** About this task **
Write each line of the material exactly as given, from the top through the line that contains "### It's all about context", and omit all pictures.

** Extracted information **
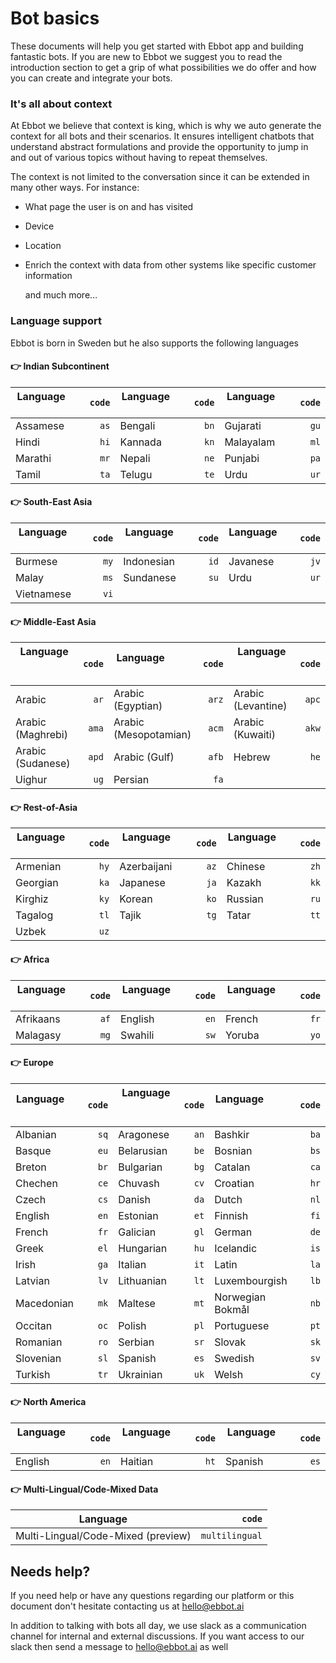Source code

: # Bot basics

These documents will help you get started with Ebbot app and building fantastic bots. If you are new to Ebbot we suggest you to read the introduction section to get a grip of what possibilities we do offer and how you can create and integrate your bots.

### It's all about context

At Ebbot we believe that context is king, which is why we auto generate the context for all bots and their scenarios. It ensures intelligent chatbots that understand abstract formulations and provide the opportunity to jump in and out of various topics without having to repeat themselves.

The context is not limited to the conversation since it can be extended in many other ways. For instance:

* What page the user is on and has visited
* Device
* Location
*   Enrich the context with data from other systems like specific customer information

    and much more…

### Language support

Ebbot is born in Sweden but he also supports the following languages

#### 👉 Indian Subcontinent[​](https://docs.neuralspace.ai/natural-language-understanding/language-support#-indian-subcontinent) <a href="#indian-subcontinent" id="indian-subcontinent"></a>

| Language           | `code` | Language           | `code` | Language           | `code` |
| ------------------ | -----: | ------------------ | -----: | ------------------ | -----: |
| Assamese           |   `as` | Bengali            |   `bn` | Gujarati           |   `gu` |
| Hindi              |   `hi` | Kannada            |   `kn` | Malayalam          |   `ml` |
| Marathi            |   `mr` | Nepali             |   `ne` | Punjabi            |   `pa` |
| Tamil              |   `ta` | Telugu             |   `te` | Urdu               |   `ur` |

#### 👉 South-East Asia[​](https://docs.neuralspace.ai/natural-language-understanding/language-support#-south-east-asia) <a href="#south-east-asia" id="south-east-asia"></a>

| Language           | `code` | Language           | `code` | Language           | `code` |
| ------------------ | -----: | ------------------ | -----: | ------------------ | -----: |
| Burmese            |   `my` | Indonesian         |   `id` | Javanese           |   `jv` |
| Malay              |   `ms` | Sundanese          |   `su` | Urdu               |   `ur` |
| Vietnamese         |   `vi` |                    |        |                    |        |

#### 👉 Middle-East Asia[​](https://docs.neuralspace.ai/natural-language-understanding/language-support#-middle-east-asia) <a href="#middle-east-asia" id="middle-east-asia"></a>

| Language           | `code` | Language              | `code` | Language           | `code` |
| ------------------ | -----: | --------------------- | -----: | ------------------ | -----: |
| Arabic             |   `ar` | Arabic (Egyptian)     |  `arz` | Arabic (Levantine) |  `apc` |
| Arabic (Maghrebi)  |  `ama` | Arabic (Mesopotamian) |  `acm` | Arabic (Kuwaiti)   |  `akw` |
| Arabic (Sudanese)  |  `apd` | Arabic (Gulf)         |  `afb` | Hebrew             |   `he` |
| Uighur             |   `ug` | Persian               |   `fa` |                    |        |

#### 👉 Rest-of-Asia[​](https://docs.neuralspace.ai/natural-language-understanding/language-support#-rest-of-asia) <a href="#rest-of-asia" id="rest-of-asia"></a>

| Language           | `code` | Language           | `code` | Language           | `code` |
| ------------------ | -----: | ------------------ | -----: | ------------------ | -----: |
| Armenian           |   `hy` | Azerbaijani        |   `az` | Chinese            |   `zh` |
| Georgian           |   `ka` | Japanese           |   `ja` | Kazakh             |   `kk` |
| Kirghiz            |   `ky` | Korean             |   `ko` | Russian            |   `ru` |
| Tagalog            |   `tl` | Tajik              |   `tg` | Tatar              |   `tt` |
| Uzbek              |   `uz` |                    |        |                    |        |

#### 👉 Africa[​](https://docs.neuralspace.ai/natural-language-understanding/language-support#-africa) <a href="#africa" id="africa"></a>

| Language           | `code` | Language           | `code` | Language           | `code` |
| ------------------ | -----: | ------------------ | -----: | ------------------ | -----: |
| Afrikaans          |   `af` | English            |   `en` | French             |   `fr` |
| Malagasy           |   `mg` | Swahili            |   `sw` | Yoruba             |   `yo` |

#### 👉 Europe[​](https://docs.neuralspace.ai/natural-language-understanding/language-support#-europe) <a href="#europe" id="europe"></a>

| Language           | `code` | Language           | `code` | Language           | `code` |
| ------------------ | -----: | ------------------ | -----: | ------------------ | -----: |
| Albanian           |   `sq` | Aragonese          |   `an` | Bashkir            |   `ba` |
| Basque             |   `eu` | Belarusian         |   `be` | Bosnian            |   `bs` |
| Breton             |   `br` | Bulgarian          |   `bg` | Catalan            |   `ca` |
| Chechen            |   `ce` | Chuvash            |   `cv` | Croatian           |   `hr` |
| Czech              |   `cs` | Danish             |   `da` | Dutch              |   `nl` |
| English            |   `en` | Estonian           |   `et` | Finnish            |   `fi` |
| French             |   `fr` | Galician           |   `gl` | German             |   `de` |
| Greek              |   `el` | Hungarian          |   `hu` | Icelandic          |   `is` |
| Irish              |   `ga` | Italian            |   `it` | Latin              |   `la` |
| Latvian            |   `lv` | Lithuanian         |   `lt` | Luxembourgish      |   `lb` |
| Macedonian         |   `mk` | Maltese            |   `mt` | Norwegian Bokmål   |   `nb` |
| Occitan            |   `oc` | Polish             |   `pl` | Portuguese         |   `pt` |
| Romanian           |   `ro` | Serbian            |   `sr` | Slovak             |   `sk` |
| Slovenian          |   `sl` | Spanish            |   `es` | Swedish            |   `sv` |
| Turkish            |   `tr` | Ukrainian          |   `uk` | Welsh              |   `cy` |

#### 👉 North America[​](https://docs.neuralspace.ai/natural-language-understanding/language-support#-north-america) <a href="#north-america" id="north-america"></a>

| Language           | `code` | Language           | `code` | Language           | `code` |
| ------------------ | -----: | ------------------ | -----: | ------------------ | -----: |
| English            |   `en` | Haitian            |   `ht` | Spanish            |   `es` |

#### 👉 Multi-Lingual/Code-Mixed Data[​](https://docs.neuralspace.ai/natural-language-understanding/language-support#-multi-lingualcode-mixed-data) <a href="#multi-lingualcode-mixed-data" id="multi-lingualcode-mixed-data"></a>

| Language                                                                                                                        |         `code` |
| ------------------------------------------------------------------------------------------------------------------------------- | -------------: |
| Multi-Lingual/Code-Mixed (preview)                                                                                              | `multilingual` |



## Needs help?

If you need help or have any questions regarding our platform or this document don't hesitate contacting us at hello@ebbot.ai

In addition to talking with bots all day, we use slack as a communication channel for internal and external discussions. If you want access to our slack then send a message to hello@ebbot.ai as well
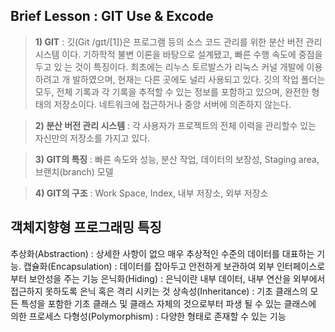 ## Brief Lesson : GIT Use & Excode

> **1) GIT** : 깃(Git /ɡɪt/[1])은 프로그램 등의 소스 코드 관리를 위한 분산 버전 관리 시스템 이다. 기하학적 불변 이론을 바탕으로 설계됐고, 빠른 수행 속도에 중점을 두고 있 는 것이 특징이다. 최초에는 리누스 토르발스가 리눅스 커널 개발에 이용하려고 개 발하였으며, 현재는 다른 곳에도 널리 사용되고 있다.
깃의 작업 폴더는 모두, 전체 기록과 각 기록을 추적할 수 있는 정보를 포함하고 있으며, 완전한 형태의 저장소이다. 네트워크에 접근하거나 중앙 서버에 의존하지 않는다.

> **2) 분산 버전 관리 시스템** : 각 사용자가 프로젝트의 전체 이력을 관리할수 있는  자신만의 저장소를 가지고 있다.

> **3) GIT의 특징** : 빠른 속도와 성능, 분산 작업, 데이터의 보장성, Staging area, 브랜치(branch) 모델

> **4) GIT의 구조** : Work Space, Index, 내부 저장소, 외부 저장소

> 
> 

## 객체지향형 프로그래밍 특징
 추상화(Abstraction) : 상세한 사항이 없으 매우 추상적인 수준의 데이터를 대표하는 기능.
 캡슐화(Encapsulation) : 데이터를 잡아두고 안전하게 보관하여 외부 인터페이스로부터 보안성을 주는 기능
 은닉화(Hiding) : 은닉이란 내부 데이터, 내부 연산을 외부에서 접근하지 못하도록 은닉 혹은 격리 시키는 것
 상속성(Inheritance) : 기초 클래스의 모든 특성을 포함한 기초 클래스 및 클래스 자체의 것으로부터 파생 될 수 있는 클래스에 의한 프로세스
 다형성(Polymorphism) : 다양한 형태로 존재할 수 있는 기능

** Task result **
Source code

: # Bot basics

These documents will help you get started with Ebbot app and building fantastic bots. If you are new to Ebbot we suggest you to read the introduction section to get a grip of what possibilities we do offer and how you can create and integrate your bots.

### It's all about context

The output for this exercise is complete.